BRIEF:
Set out the listing word for word. End with the line that contains "HTTPS is highly".

-=-=-=-=-

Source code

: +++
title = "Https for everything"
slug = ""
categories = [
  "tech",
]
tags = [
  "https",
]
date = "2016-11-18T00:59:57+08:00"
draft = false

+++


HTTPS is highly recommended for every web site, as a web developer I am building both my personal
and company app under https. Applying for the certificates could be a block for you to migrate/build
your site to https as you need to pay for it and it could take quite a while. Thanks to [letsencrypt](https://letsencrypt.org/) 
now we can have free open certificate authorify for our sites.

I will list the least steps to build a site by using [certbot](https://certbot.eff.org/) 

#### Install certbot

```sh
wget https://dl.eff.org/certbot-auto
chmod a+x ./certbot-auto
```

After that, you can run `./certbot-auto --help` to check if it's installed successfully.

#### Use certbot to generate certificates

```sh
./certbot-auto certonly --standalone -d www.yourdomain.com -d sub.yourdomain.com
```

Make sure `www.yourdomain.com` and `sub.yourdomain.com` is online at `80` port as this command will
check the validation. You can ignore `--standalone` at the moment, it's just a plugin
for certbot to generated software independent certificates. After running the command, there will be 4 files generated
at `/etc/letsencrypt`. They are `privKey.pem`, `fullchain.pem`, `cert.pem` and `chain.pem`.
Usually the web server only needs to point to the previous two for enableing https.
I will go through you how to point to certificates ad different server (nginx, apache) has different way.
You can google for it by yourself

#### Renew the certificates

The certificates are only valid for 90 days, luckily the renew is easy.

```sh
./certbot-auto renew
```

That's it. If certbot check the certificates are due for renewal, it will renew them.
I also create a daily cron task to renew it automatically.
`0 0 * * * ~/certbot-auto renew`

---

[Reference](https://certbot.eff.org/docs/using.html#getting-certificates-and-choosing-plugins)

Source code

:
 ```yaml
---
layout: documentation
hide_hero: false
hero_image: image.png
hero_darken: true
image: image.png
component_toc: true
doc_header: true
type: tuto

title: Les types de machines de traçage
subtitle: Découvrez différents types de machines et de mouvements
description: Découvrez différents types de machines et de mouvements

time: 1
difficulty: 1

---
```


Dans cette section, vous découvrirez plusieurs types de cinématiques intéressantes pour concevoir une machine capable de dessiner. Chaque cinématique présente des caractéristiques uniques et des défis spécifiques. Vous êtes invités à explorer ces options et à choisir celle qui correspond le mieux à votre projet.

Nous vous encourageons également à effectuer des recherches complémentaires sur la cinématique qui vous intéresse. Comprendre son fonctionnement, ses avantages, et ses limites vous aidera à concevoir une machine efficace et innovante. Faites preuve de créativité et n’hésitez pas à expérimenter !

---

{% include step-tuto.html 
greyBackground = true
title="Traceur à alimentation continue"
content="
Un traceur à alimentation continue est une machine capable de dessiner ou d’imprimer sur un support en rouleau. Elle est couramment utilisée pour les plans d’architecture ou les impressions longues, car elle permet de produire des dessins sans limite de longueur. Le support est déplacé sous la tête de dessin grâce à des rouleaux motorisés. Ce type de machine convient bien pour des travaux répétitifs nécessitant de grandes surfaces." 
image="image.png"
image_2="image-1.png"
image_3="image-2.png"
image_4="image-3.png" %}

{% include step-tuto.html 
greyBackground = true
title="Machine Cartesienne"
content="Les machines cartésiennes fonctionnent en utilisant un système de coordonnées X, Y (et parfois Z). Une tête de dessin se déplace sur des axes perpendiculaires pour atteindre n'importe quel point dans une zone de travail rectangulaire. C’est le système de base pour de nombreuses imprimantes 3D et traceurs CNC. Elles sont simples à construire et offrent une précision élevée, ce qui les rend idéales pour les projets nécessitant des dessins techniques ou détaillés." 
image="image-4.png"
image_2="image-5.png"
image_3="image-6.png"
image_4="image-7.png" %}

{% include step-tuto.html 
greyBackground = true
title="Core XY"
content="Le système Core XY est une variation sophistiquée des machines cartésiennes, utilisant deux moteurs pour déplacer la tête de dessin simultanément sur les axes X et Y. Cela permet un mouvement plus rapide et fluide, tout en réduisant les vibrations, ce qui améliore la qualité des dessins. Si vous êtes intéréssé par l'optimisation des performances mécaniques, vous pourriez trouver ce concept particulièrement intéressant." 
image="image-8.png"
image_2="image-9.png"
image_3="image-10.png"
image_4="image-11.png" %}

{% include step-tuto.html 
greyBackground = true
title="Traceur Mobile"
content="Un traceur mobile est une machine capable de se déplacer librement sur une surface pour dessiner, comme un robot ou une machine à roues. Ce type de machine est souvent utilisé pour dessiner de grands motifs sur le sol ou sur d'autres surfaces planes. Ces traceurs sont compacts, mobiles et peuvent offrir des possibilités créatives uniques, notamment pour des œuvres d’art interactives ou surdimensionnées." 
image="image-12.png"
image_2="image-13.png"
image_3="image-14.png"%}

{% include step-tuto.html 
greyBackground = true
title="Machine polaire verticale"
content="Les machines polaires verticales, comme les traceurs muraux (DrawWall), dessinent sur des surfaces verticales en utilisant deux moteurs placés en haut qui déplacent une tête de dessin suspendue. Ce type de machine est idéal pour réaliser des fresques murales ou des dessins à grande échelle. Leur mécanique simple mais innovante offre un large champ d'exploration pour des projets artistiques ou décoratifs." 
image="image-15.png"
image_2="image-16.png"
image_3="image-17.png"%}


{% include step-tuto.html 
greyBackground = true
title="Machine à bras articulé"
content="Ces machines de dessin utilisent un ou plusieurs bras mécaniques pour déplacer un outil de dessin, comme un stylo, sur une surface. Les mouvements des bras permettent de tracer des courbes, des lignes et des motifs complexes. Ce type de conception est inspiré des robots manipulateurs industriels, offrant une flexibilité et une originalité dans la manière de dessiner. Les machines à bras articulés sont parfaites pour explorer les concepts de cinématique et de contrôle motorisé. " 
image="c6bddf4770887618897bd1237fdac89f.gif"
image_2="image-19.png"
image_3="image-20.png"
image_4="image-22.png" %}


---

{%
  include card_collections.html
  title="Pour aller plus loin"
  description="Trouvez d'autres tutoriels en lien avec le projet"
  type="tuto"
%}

-=-=-=-=-

TASK RESULT:
Source code

: +++
title = "Https for everything"
slug = ""
categories = [
  "tech",
]
tags = [
  "https",
]
date = "2016-11-18T00:59:57+08:00"
draft = false

+++


HTTPS is highly recommended for every web site, as a web developer I am building both my personal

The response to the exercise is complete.